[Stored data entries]

※ ※ ※

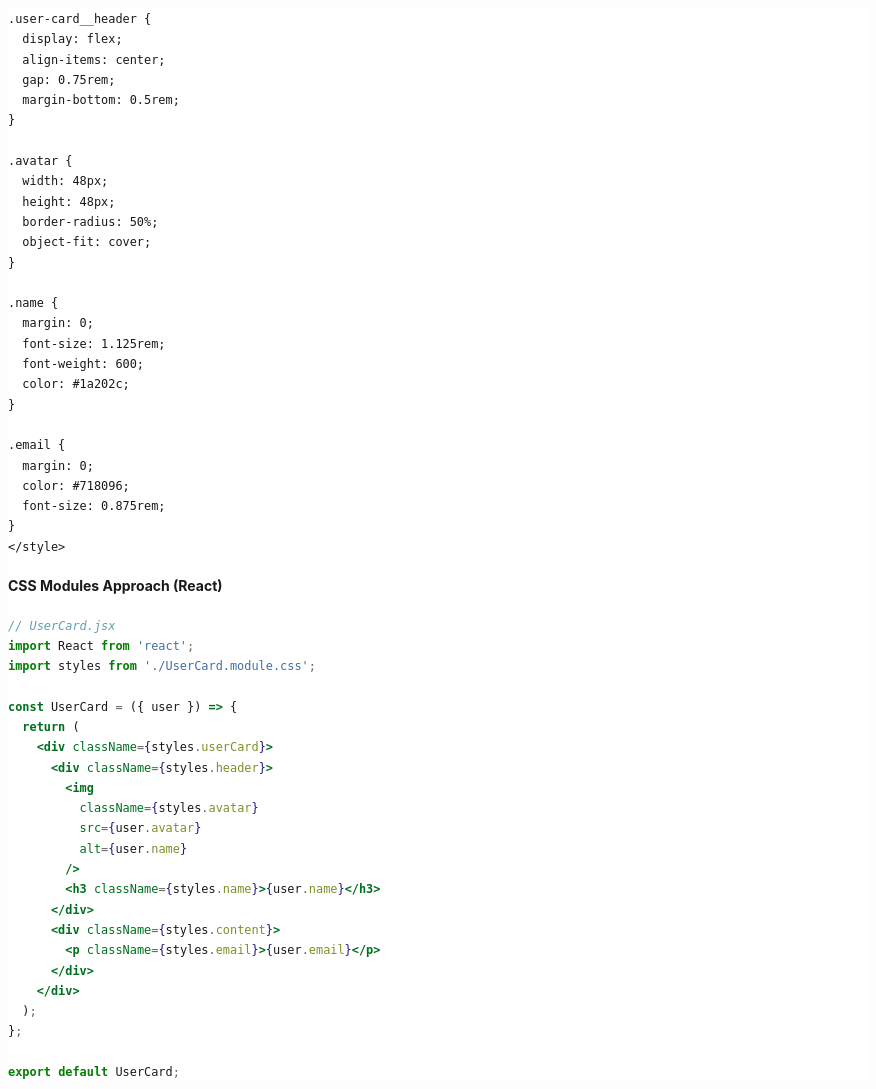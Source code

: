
 ```vue
.user-card__header {
  display: flex;
  align-items: center;
  gap: 0.75rem;
  margin-bottom: 0.5rem;
}

.avatar {
  width: 48px;
  height: 48px;
  border-radius: 50%;
  object-fit: cover;
}

.name {
  margin: 0;
  font-size: 1.125rem;
  font-weight: 600;
  color: #1a202c;
}

.email {
  margin: 0;
  color: #718096;
  font-size: 0.875rem;
}
</style>
```

#### CSS Modules Approach (React)
```jsx
// UserCard.jsx
import React from 'react';
import styles from './UserCard.module.css';

const UserCard = ({ user }) => {
  return (
    <div className={styles.userCard}>
      <div className={styles.header}>
        <img 
          className={styles.avatar} 
          src={user.avatar} 
          alt={user.name}
        />
        <h3 className={styles.name}>{user.name}</h3>
      </div>
      <div className={styles.content}>
        <p className={styles.email}>{user.email}</p>
      </div>
    </div>
  );
};

export default UserCard;
```
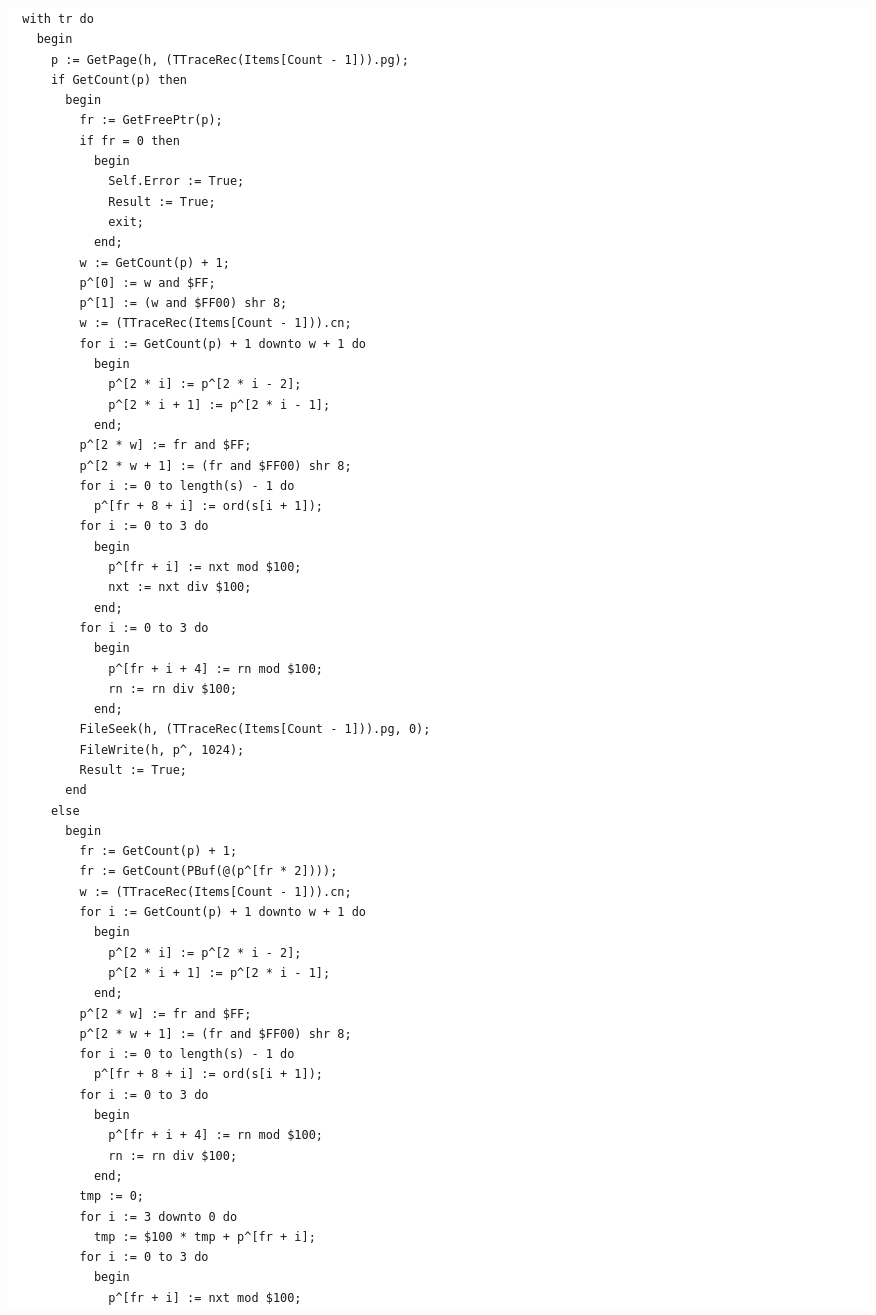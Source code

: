       with tr do
        begin
          p := GetPage(h, (TTraceRec(Items[Count - 1])).pg);
          if GetCount(p) then
            begin
              fr := GetFreePtr(p);
              if fr = 0 then
                begin
                  Self.Error := True;
                  Result := True;
                  exit;
                end;
              w := GetCount(p) + 1;
              p^[0] := w and $FF;
              p^[1] := (w and $FF00) shr 8;
              w := (TTraceRec(Items[Count - 1])).cn;
              for i := GetCount(p) + 1 downto w + 1 do
                begin
                  p^[2 * i] := p^[2 * i - 2];
                  p^[2 * i + 1] := p^[2 * i - 1];
                end;
              p^[2 * w] := fr and $FF;
              p^[2 * w + 1] := (fr and $FF00) shr 8;
              for i := 0 to length(s) - 1 do
                p^[fr + 8 + i] := ord(s[i + 1]);
              for i := 0 to 3 do
                begin
                  p^[fr + i] := nxt mod $100;
                  nxt := nxt div $100;
                end;
              for i := 0 to 3 do
                begin
                  p^[fr + i + 4] := rn mod $100;
                  rn := rn div $100;
                end;
              FileSeek(h, (TTraceRec(Items[Count - 1])).pg, 0);
              FileWrite(h, p^, 1024);
              Result := True;
            end
          else
            begin
              fr := GetCount(p) + 1;
              fr := GetCount(PBuf(@(p^[fr * 2])));
              w := (TTraceRec(Items[Count - 1])).cn;
              for i := GetCount(p) + 1 downto w + 1 do
                begin
                  p^[2 * i] := p^[2 * i - 2];
                  p^[2 * i + 1] := p^[2 * i - 1];
                end;
              p^[2 * w] := fr and $FF;
              p^[2 * w + 1] := (fr and $FF00) shr 8;
              for i := 0 to length(s) - 1 do
                p^[fr + 8 + i] := ord(s[i + 1]);
              for i := 0 to 3 do
                begin
                  p^[fr + i + 4] := rn mod $100;
                  rn := rn div $100;
                end;
              tmp := 0;
              for i := 3 downto 0 do
                tmp := $100 * tmp + p^[fr + i];
              for i := 0 to 3 do
                begin
                  p^[fr + i] := nxt mod $100;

※ ※ ※

--- Problem requirements ---
Copy out each line of the records that holds the string "React".

--- Final answer ---
#### CSS Modules Approach (React)
import React from 'react';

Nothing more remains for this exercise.